Happy Thanksgiving from Personal Trainer & Lifestyle Coach Jennifer Ledford!

Looking forward to Thanksgiving but a bit concerned about all of the calories? No worries. There’s plenty of ways to avoid the calorie overload this Thanksgiving without missing out on great food and all of the fun.

1) Get physical.  Many towns and cities around the country host short runs called “Turkey Trots.” They usually benefit a charity and are very casual. If running is not your thing, you can walk it. It’s a great way to burn some extra calories before the big meal.

If you can’t find a Turkey Trot, make up your own. Encourage the family to join you for a walk, hike,  or a game of flag football.

Skiing, snow shoeing, and sledding are great activities before your Thanksgiving feast if you are in an area that has snow.

2) Eat breakfast. Beware of the temptation to skip meals to “save room” for the big feast. This not only slows down your metabolism, it increases the likelihood that you will seriously overeat during Thanksgiving dinner.

3) Be mindful of what you eat all day.  Appetizers are a great way to fuel your body while waiting for the main meal.  However, eat more of the veggie plate and less of the high calorie choices like chips and dip.

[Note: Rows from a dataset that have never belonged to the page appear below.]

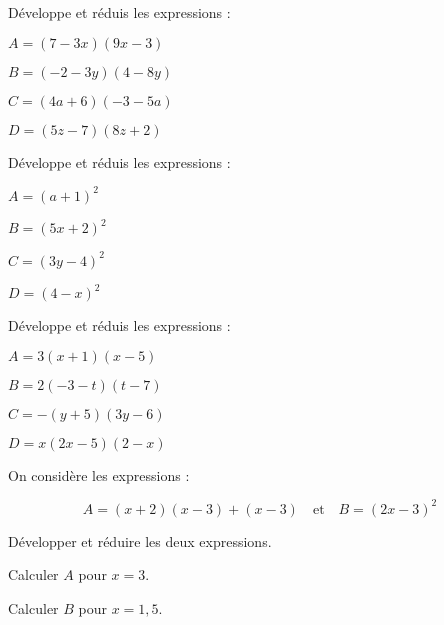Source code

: \begin{exercice}[]
Développe et réduis les expressions :
\begin{colenumerate}{2}
\item $A = (7 -3x)(9x -3)$
\item $B = (-2 -3y)(4 -8y)$
\item $C = (4a + 6)(-3 -5a)$
\item $D = (5z -7)(8z + 2)$
\end{colenumerate}
\end{exercice}

\begin{exercice}[]
Développe et réduis les expressions :
\begin{colenumerate}{2}
\item $A = (a + 1)^2$
\item $B = (5x + 2)^2$
\item $C = (3y -4)^2$
\item $D = (4 -x)^2$
\end{colenumerate}
\end{exercice}

\begin{exercice}[]
Développe et réduis les expressions :
\begin{colenumerate}{2}
\item $A = 3(x + 1)(x -5)$
\item $B = 2(-3 -t)(t -7)$
\item $C = -(y + 5)(3y -6)$
\item $D = x(2x -5)(2 -x)$
\end{colenumerate}
\end{exercice}

\begin{exercice}[]
On considère les expressions :

\[A = (x + 2)(x -3) + (x -3) \quad \text{et} \quad B = (2x -3)^2 \]

\begin{colenumerate}{1} 
\item Développer et réduire les deux expressions.
\item Calculer $A$ pour $x = 3$.
\item Calculer $B$ pour $x = 1,5$.
\end{colenumerate} 
 
\end{exercice}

4) Eat normal portion sizes. Treat Thanksgiving like any other day. Avoid eating until you feel stuffed. You can always go back for more later.  And tomorrow’s turkey sandwich with cranberry dressing is something to look forward to.

5) Make conscious swaps! Consider trade-offs. For example, if eggnog is your thing, then you may want to have only a few bites of pumpkin pie. Spend the calories on the foods you’d rather not miss out on and leave out the ones that are not that important to you.

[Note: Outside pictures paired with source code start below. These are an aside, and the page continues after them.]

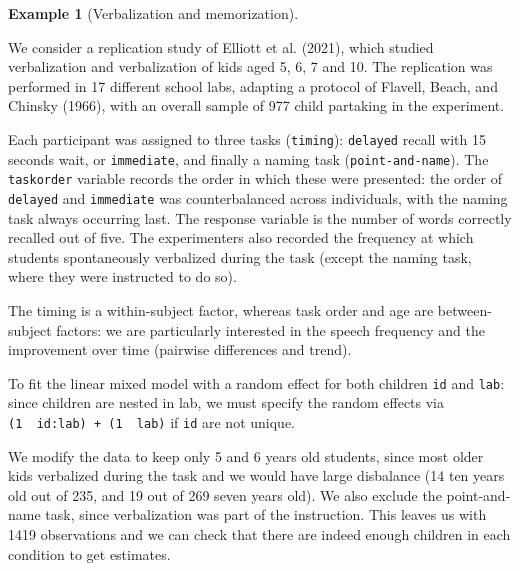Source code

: \documentclass[
  11pt,
  letterpaper,
]{scrbook}
\theoremstyle{definition}
\theoremstyle{definition}
\newtheorem{example}{Example}[chapter]
\theoremstyle{remark}
\begin{document}
\begin{example}[Verbalization and
memorization]\protect\hypertarget{exm-verbalization-memorization}{}\label{exm-verbalization-memorization}

We consider a replication study of Elliott et al. (2021), which studied
verbalization and verbalization of kids aged 5, 6, 7 and 10. The
replication was performed in 17 different school labs, adapting a
protocol of Flavell, Beach, and Chinsky (1966), with an overall sample
of 977 child partaking in the experiment.

Each participant was assigned to three tasks (\texttt{timing}):
\texttt{delayed} recall with 15 seconds wait, or \texttt{immediate}, and
finally a naming task (\texttt{point-and-name}). The \texttt{taskorder}
variable records the order in which these were presented: the order of
\texttt{delayed} and \texttt{immediate} was counterbalanced across
individuals, with the naming task always occurring last. The response
variable is the number of words correctly recalled out of five. The
experimenters also recorded the frequency at which students
spontaneously verbalized during the task (except the naming task, where
they were instructed to do so).

The timing is a within-subject factor, whereas task order and age are
between-subject factors: we are particularly interested in the speech
frequency and the improvement over time (pairwise differences and
trend).

To fit the linear mixed model with a random effect for both children
\texttt{id} and \texttt{lab}: since children are nested in lab, we must
specify the random effects via
\texttt{(1\ \textbar{}\ id:lab)\ +\ (1\ \textbar{}\ lab)} if \texttt{id}
are not unique.

We modify the data to keep only 5 and 6 years old students, since most
older kids verbalized during the task and we would have large disbalance
(14 ten years old out of 235, and 19 out of 269 seven years old). We
also exclude the point-and-name task, since verbalization was part of
the instruction. This leaves us with 1419 observations and we can check
that there are indeed enough children in each condition to get
estimates.


\end{example}
\end{document}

6) Trim the calories on the sides dishes. This is one of my secret weapons when it comes to party planning.  If you are the one doing the cooking, consider using lower calorie recipes for some of the traditional sides. Try websites like Cooking Light or Eating Well, or do an internet search for the “light” version of the recipes on your menu.

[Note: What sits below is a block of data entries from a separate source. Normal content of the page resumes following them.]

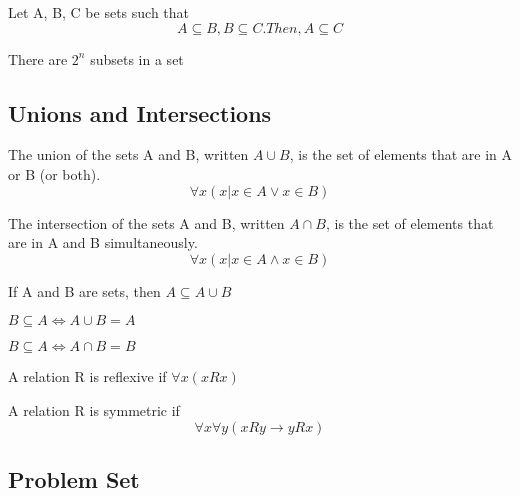 \documentclass{article}
\begin{document}
\begin{theorem}
    Let A, B, C be sets such that $$ A \subseteq B, B \subseteq C. Then, A \subseteq C $$
\end{theorem}

\begin{theorem}
    There are \(2^n\) subsets in a set
\end{theorem}

\subsection{Unions and Intersections}

\begin{definition}[Union]
    The union of the sets A and B, written \(A \cup B\), is the set of elements that
    are in A or B (or both).
    $$ \forall x(x | x \in A \lor x \in B) $$
\end{definition}

\begin{definition}[Intersection]
    The intersection of the sets A and B, written \(A \cap B\), is the set of
    elements that are in A and B simultaneously.
    $$ \forall x(x | x \in A \land x \in B) $$
\end{definition}

\begin{theorem}
    If A and B are sets, then \( A \subseteq A \cup B\)
\end{theorem}

\begin{theorem}
    \(B \subseteq A \iff A \cup B = A\)
\end{theorem}

\begin{theorem}
    \(B \subseteq A \iff A \cap B = B\)
\end{theorem}

\begin{definition}[Reflexive]
    A relation R is reflexive if  $ \forall x(x R x) $
\end{definition}

\begin{definition}[Symmetric]
    A relation R is symmetric if $$\forall x \forall y(x R y \rightarrow y R x)$$
\end{definition}

\subsection{Problem Set}
\end{document}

If family and friends are bringing dishes — ask those you know would be on board to do the same.  If you are bringing a dish, this is a perfect opportunity for you to introduce something new to your family and friends.

One tip when using “light” recipes.  Avoid using low fat or no sodium ingredients.  Use full fat and add the salt unless your doctor has advised otherwise.  The food will taste much better and our bodies need a healthy amount of the right fats and salt.

7) Keep the cocktails simple.  One of the best ways to maintain weight loss is to create ways to participate in the fun without feeling like you are sacrificing.  It’s entirely possible to consume alcohol and maintain your weight.  However, liquid calories can add up fast so it’s important to be conscious when choosing your cocktails.  Avoid high calorie mixed drinks by sticking with choices like wine, beer, vodka & soda, or whiskey served neat.  Alcohol can dehydrate you so make sure to drink two glasses of water for every cocktail consumed.

Here’s a fun and festive champagne cocktail that’s light on the calories and sure to be a hit.

FROZEN GRAPES CHAMPAGNE FLUTE

12 frozen seedless grapes

1/3 C chilled prosecco, sparkling wine, or champagne

1 cocktail stick

Add the grapes to a 3/4 (6-ounce) champagne flute.  Top with prosecco, sparkling wine, or champagne.  Serve immediately.  Use the cocktail stick to spear any grapes that remain in the bottom of the glass.  Makes one serving.  94 calories per serving.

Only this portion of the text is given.